【実施例1】
【0024】
図1は本発明の一実施例の鉄筋ひずみ検出構造を採用して斜面に施工した鉄筋挿入工における鉄筋挿入部の概略断面図である。実施例の鉄筋挿入工は、斜面に複数の鉄筋1を、先端が安定地盤に達し固定されるように挿入し、挿入した各鉄筋1の頭部に支圧板2を取り付け締着して斜面の安定化を図る斜面安定化工法として施工している。
本発明では鉄筋として筒状鉄筋を用いるが、短尺筒状鉄筋3をカプラー4で連結して所望長さの筒状鉄筋1としている。そして、この筒状鉄筋1の内部にセンサーロッド5を挿入するとともに、センサーロッド5の両端を筒状鉄筋1に固定する。この実施例では、1つの短尺筒状鉄筋3に1つのセンサーロッド5を挿入し、各センサーロッド5の両端を当該短尺筒状鉄筋3の両端部に固定している。
図1において、斜面地盤の設計すべり面(ないし想定すべり面)をSで示す。設計すべり面Sは当該斜面で例えば簡易貫入試験等を行なった結果から求めることができる。簡易貫入試験、あるいは、すべり面Sを設定するための他の試験は、一般に行なわれている試験方法を採用するとよい。
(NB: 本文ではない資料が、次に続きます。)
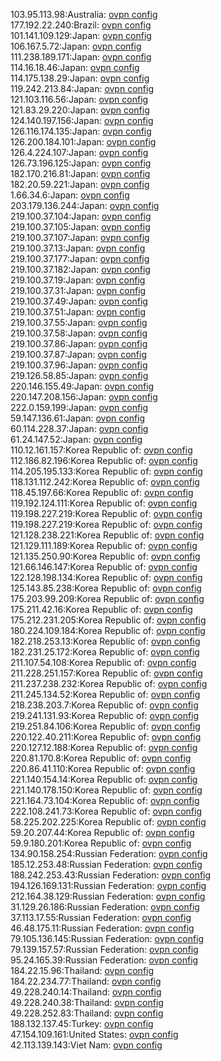 103.95.113.98:Australia: [ovpn config](vpn/103_95_113_98.ovpn)  
177.192.22.240:Brazil: [ovpn config](vpn/177_192_22_240.ovpn)  
101.141.109.129:Japan: [ovpn config](vpn/101_141_109_129.ovpn)  
106.167.5.72:Japan: [ovpn config](vpn/106_167_5_72.ovpn)  
111.238.189.171:Japan: [ovpn config](vpn/111_238_189_171.ovpn)  
114.16.18.46:Japan: [ovpn config](vpn/114_16_18_46.ovpn)  
114.175.138.29:Japan: [ovpn config](vpn/114_175_138_29.ovpn)  
119.242.213.84:Japan: [ovpn config](vpn/119_242_213_84.ovpn)  
121.103.116.56:Japan: [ovpn config](vpn/121_103_116_56.ovpn)  
121.83.29.220:Japan: [ovpn config](vpn/121_83_29_220.ovpn)  
124.140.197.156:Japan: [ovpn config](vpn/124_140_197_156.ovpn)  
126.116.174.135:Japan: [ovpn config](vpn/126_116_174_135.ovpn)  
126.200.184.101:Japan: [ovpn config](vpn/126_200_184_101.ovpn)  
126.4.224.107:Japan: [ovpn config](vpn/126_4_224_107.ovpn)  
126.73.196.125:Japan: [ovpn config](vpn/126_73_196_125.ovpn)  
182.170.216.81:Japan: [ovpn config](vpn/182_170_216_81.ovpn)  
182.20.59.221:Japan: [ovpn config](vpn/182_20_59_221.ovpn)  
1.66.34.6:Japan: [ovpn config](vpn/1_66_34_6.ovpn)  
203.179.136.244:Japan: [ovpn config](vpn/203_179_136_244.ovpn)  
219.100.37.104:Japan: [ovpn config](vpn/219_100_37_104.ovpn)  
219.100.37.105:Japan: [ovpn config](vpn/219_100_37_105.ovpn)  
219.100.37.107:Japan: [ovpn config](vpn/219_100_37_107.ovpn)  
219.100.37.13:Japan: [ovpn config](vpn/219_100_37_13.ovpn)  
219.100.37.177:Japan: [ovpn config](vpn/219_100_37_177.ovpn)  
219.100.37.182:Japan: [ovpn config](vpn/219_100_37_182.ovpn)  
219.100.37.19:Japan: [ovpn config](vpn/219_100_37_19.ovpn)  
219.100.37.31:Japan: [ovpn config](vpn/219_100_37_31.ovpn)  
219.100.37.49:Japan: [ovpn config](vpn/219_100_37_49.ovpn)  
219.100.37.51:Japan: [ovpn config](vpn/219_100_37_51.ovpn)  
219.100.37.55:Japan: [ovpn config](vpn/219_100_37_55.ovpn)  
219.100.37.58:Japan: [ovpn config](vpn/219_100_37_58.ovpn)  
219.100.37.86:Japan: [ovpn config](vpn/219_100_37_86.ovpn)  
219.100.37.87:Japan: [ovpn config](vpn/219_100_37_87.ovpn)  
219.100.37.96:Japan: [ovpn config](vpn/219_100_37_96.ovpn)  
219.126.58.85:Japan: [ovpn config](vpn/219_126_58_85.ovpn)  
220.146.155.49:Japan: [ovpn config](vpn/220_146_155_49.ovpn)  
220.147.208.156:Japan: [ovpn config](vpn/220_147_208_156.ovpn)  
222.0.159.199:Japan: [ovpn config](vpn/222_0_159_199.ovpn)  
59.147.136.61:Japan: [ovpn config](vpn/59_147_136_61.ovpn)  
60.114.228.37:Japan: [ovpn config](vpn/60_114_228_37.ovpn)  
61.24.147.52:Japan: [ovpn config](vpn/61_24_147_52.ovpn)  
110.12.161.157:Korea Republic of: [ovpn config](vpn/110_12_161_157.ovpn)  
112.186.82.196:Korea Republic of: [ovpn config](vpn/112_186_82_196.ovpn)  
114.205.195.133:Korea Republic of: [ovpn config](vpn/114_205_195_133.ovpn)  
118.131.112.242:Korea Republic of: [ovpn config](vpn/118_131_112_242.ovpn)  
118.45.197.66:Korea Republic of: [ovpn config](vpn/118_45_197_66.ovpn)  
119.192.124.111:Korea Republic of: [ovpn config](vpn/119_192_124_111.ovpn)  
119.198.227.219:Korea Republic of: [ovpn config](vpn/119_198_227_219.ovpn)  
119.198.227.219:Korea Republic of: [ovpn config](vpn/119_198_227_219.ovpn)  
121.128.238.221:Korea Republic of: [ovpn config](vpn/121_128_238_221.ovpn)  
121.129.111.189:Korea Republic of: [ovpn config](vpn/121_129_111_189.ovpn)  
121.135.250.90:Korea Republic of: [ovpn config](vpn/121_135_250_90.ovpn)  
121.66.146.147:Korea Republic of: [ovpn config](vpn/121_66_146_147.ovpn)  
122.128.198.134:Korea Republic of: [ovpn config](vpn/122_128_198_134.ovpn)  
125.143.85.238:Korea Republic of: [ovpn config](vpn/125_143_85_238.ovpn)  
175.203.99.209:Korea Republic of: [ovpn config](vpn/175_203_99_209.ovpn)  
175.211.42.16:Korea Republic of: [ovpn config](vpn/175_211_42_16.ovpn)  
175.212.231.205:Korea Republic of: [ovpn config](vpn/175_212_231_205.ovpn)  
180.224.109.184:Korea Republic of: [ovpn config](vpn/180_224_109_184.ovpn)  
182.218.253.13:Korea Republic of: [ovpn config](vpn/182_218_253_13.ovpn)  
182.231.25.172:Korea Republic of: [ovpn config](vpn/182_231_25_172.ovpn)  
211.107.54.108:Korea Republic of: [ovpn config](vpn/211_107_54_108.ovpn)  
211.228.251.157:Korea Republic of: [ovpn config](vpn/211_228_251_157.ovpn)  
211.237.238.232:Korea Republic of: [ovpn config](vpn/211_237_238_232.ovpn)  
211.245.134.52:Korea Republic of: [ovpn config](vpn/211_245_134_52.ovpn)  
218.238.203.7:Korea Republic of: [ovpn config](vpn/218_238_203_7.ovpn)  
219.241.131.93:Korea Republic of: [ovpn config](vpn/219_241_131_93.ovpn)  
219.251.84.106:Korea Republic of: [ovpn config](vpn/219_251_84_106.ovpn)  
220.122.40.211:Korea Republic of: [ovpn config](vpn/220_122_40_211.ovpn)  
220.127.12.188:Korea Republic of: [ovpn config](vpn/220_127_12_188.ovpn)  
220.81.170.8:Korea Republic of: [ovpn config](vpn/220_81_170_8.ovpn)  
220.86.41.110:Korea Republic of: [ovpn config](vpn/220_86_41_110.ovpn)  
221.140.154.14:Korea Republic of: [ovpn config](vpn/221_140_154_14.ovpn)  
221.140.178.150:Korea Republic of: [ovpn config](vpn/221_140_178_150.ovpn)  
221.164.73.104:Korea Republic of: [ovpn config](vpn/221_164_73_104.ovpn)  
222.108.241.73:Korea Republic of: [ovpn config](vpn/222_108_241_73.ovpn)  
58.225.202.225:Korea Republic of: [ovpn config](vpn/58_225_202_225.ovpn)  
59.20.207.44:Korea Republic of: [ovpn config](vpn/59_20_207_44.ovpn)  
59.9.180.201:Korea Republic of: [ovpn config](vpn/59_9_180_201.ovpn)  
134.90.158.254:Russian Federation: [ovpn config](vpn/134_90_158_254.ovpn)  
185.12.253.48:Russian Federation: [ovpn config](vpn/185_12_253_48.ovpn)  
188.242.253.43:Russian Federation: [ovpn config](vpn/188_242_253_43.ovpn)  
194.126.169.131:Russian Federation: [ovpn config](vpn/194_126_169_131.ovpn)  
212.164.38.129:Russian Federation: [ovpn config](vpn/212_164_38_129.ovpn)  
31.129.26.186:Russian Federation: [ovpn config](vpn/31_129_26_186.ovpn)  
37.113.17.55:Russian Federation: [ovpn config](vpn/37_113_17_55.ovpn)  
46.48.175.11:Russian Federation: [ovpn config](vpn/46_48_175_11.ovpn)  
79.105.136.145:Russian Federation: [ovpn config](vpn/79_105_136_145.ovpn)  
79.139.157.57:Russian Federation: [ovpn config](vpn/79_139_157_57.ovpn)  
95.24.165.39:Russian Federation: [ovpn config](vpn/95_24_165_39.ovpn)  
184.22.15.96:Thailand: [ovpn config](vpn/184_22_15_96.ovpn)  
184.22.234.77:Thailand: [ovpn config](vpn/184_22_234_77.ovpn)  
49.228.240.14:Thailand: [ovpn config](vpn/49_228_240_14.ovpn)  
49.228.240.38:Thailand: [ovpn config](vpn/49_228_240_38.ovpn)  
49.228.252.83:Thailand: [ovpn config](vpn/49_228_252_83.ovpn)  
188.132.137.45:Turkey: [ovpn config](vpn/188_132_137_45.ovpn)  
47.154.109.161:United States: [ovpn config](vpn/47_154_109_161.ovpn)  
42.113.139.143:Viet Nam: [ovpn config](vpn/42_113_139_143.ovpn)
図示例では、筒状鉄筋1における地表側の2本の短尺筒状鉄筋3に、センサーロッド5を内部に装着した短尺筒状鉄筋3を用い、そのうちの下側の短尺筒状鉄筋3がすべり面Sに位置している。図示例では、他の短尺筒状鉄筋3にはセンサーロッド5を装着していない。センサーロッド5を内部に装着した短尺筒状鉄筋3をセンサー付き短尺筒状鉄筋6と呼ぶ。
【0025】
図2は
図1におけるセンサー付き短尺筒状鉄筋6の詳細を示す拡大断面図、
図3は
図2におけるセンサーロッド5の要部を拡大して示すもので、(イ)は正面図、(ロ)は断面図、
図4は
図2の要部を拡大して示した図である。
図示例の短尺筒状鉄筋3は、外径(ねじ呼び径)28.5mm、内径13mmのいわゆるロックボルトを用いている。
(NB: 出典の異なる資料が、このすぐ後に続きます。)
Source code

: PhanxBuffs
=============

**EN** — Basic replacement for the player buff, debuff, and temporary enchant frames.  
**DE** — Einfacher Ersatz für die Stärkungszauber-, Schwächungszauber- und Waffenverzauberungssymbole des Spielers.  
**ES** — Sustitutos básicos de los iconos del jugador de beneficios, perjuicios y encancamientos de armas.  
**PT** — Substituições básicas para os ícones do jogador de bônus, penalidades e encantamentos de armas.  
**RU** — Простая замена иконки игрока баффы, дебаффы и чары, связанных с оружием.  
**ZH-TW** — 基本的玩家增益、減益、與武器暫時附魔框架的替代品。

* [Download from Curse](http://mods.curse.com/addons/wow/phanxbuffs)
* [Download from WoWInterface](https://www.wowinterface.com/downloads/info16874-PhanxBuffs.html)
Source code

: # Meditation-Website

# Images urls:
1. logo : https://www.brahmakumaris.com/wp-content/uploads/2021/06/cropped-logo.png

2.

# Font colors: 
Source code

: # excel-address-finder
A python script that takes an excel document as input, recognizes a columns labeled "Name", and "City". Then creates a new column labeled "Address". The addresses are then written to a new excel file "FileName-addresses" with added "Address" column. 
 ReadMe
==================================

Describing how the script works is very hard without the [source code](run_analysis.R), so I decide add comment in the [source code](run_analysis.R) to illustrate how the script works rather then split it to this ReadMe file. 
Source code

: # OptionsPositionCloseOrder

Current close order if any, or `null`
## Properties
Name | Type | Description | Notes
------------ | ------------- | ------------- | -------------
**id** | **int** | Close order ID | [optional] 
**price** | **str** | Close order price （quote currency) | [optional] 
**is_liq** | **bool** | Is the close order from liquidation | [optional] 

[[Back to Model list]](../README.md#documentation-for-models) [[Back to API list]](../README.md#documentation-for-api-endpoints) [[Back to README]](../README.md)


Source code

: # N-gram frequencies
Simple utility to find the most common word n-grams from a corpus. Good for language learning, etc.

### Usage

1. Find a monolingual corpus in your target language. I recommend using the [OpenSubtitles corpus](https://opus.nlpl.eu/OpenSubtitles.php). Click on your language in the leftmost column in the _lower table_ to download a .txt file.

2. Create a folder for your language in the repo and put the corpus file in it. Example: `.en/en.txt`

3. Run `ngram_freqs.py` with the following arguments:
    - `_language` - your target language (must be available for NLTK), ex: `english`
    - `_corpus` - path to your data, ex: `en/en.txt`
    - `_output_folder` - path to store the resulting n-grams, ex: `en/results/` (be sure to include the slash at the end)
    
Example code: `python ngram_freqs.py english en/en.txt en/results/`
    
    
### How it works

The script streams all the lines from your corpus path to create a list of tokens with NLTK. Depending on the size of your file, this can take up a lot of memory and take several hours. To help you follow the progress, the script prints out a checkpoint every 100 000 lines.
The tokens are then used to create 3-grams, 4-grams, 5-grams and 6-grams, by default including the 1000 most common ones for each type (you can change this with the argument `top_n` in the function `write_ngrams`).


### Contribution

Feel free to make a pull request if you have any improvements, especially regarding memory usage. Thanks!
図示例のセンサーロッド5は、細径部7と大径部8とが交互に形成された中空棒状体であり、細径部7の外径は8mm、大径部8の外径は12mm、内径は全長に亘って6mmである。したがって、センサーロッド5の大径部8は、短尺筒状鉄筋3の内面に対して0.5mm(片側0.5mm)という僅かな隙間を形成する。実施例では細径部7のロッド長手方向の長さは40mm、大径部8の長さは60mmであり、細径部7と大径部8とが100mm間隔で繰り返す。実施例のセンサーロッド5の材質はSS材(一般構造用圧延鋼材)である。
前記短尺筒状鉄筋3の両端部の内面にメネジ部3aが形成されており、センサーロッド5の両端部にオネジ部5bが形成されている。リード線引出し孔12aを有し、内面にセンサーロッド5のオネジ部5bに螺合するメネジ部12b、外面に前記短尺筒状鉄筋3のメネジ部3aに螺合するオネジ部12cを形成した固定用ネジ部材12により、センサーロッド5の両端が短尺筒状鉄筋3の両端部に固定されている。
なお、センサーロッド5の両端を筒状鉄筋1の両端部に固定する手段は、上記の固定用ネジ部材12に限らず任意であり、ボルトナットや接着など種々の固定手段を採用することができる。
【0026】
図2〜
図6における符号pは、センサーロッド5の各細径部7に歪ゲージ13を貼り付けた位置、ないし貼り付けることが考えられる位置を示している。特に、
図2における符号pは、細径部7に歪ゲージ13を貼り付ける位置pを、ロッド長手方向の寸法a(この実施例では100mm)の間隔で選択できることを示している。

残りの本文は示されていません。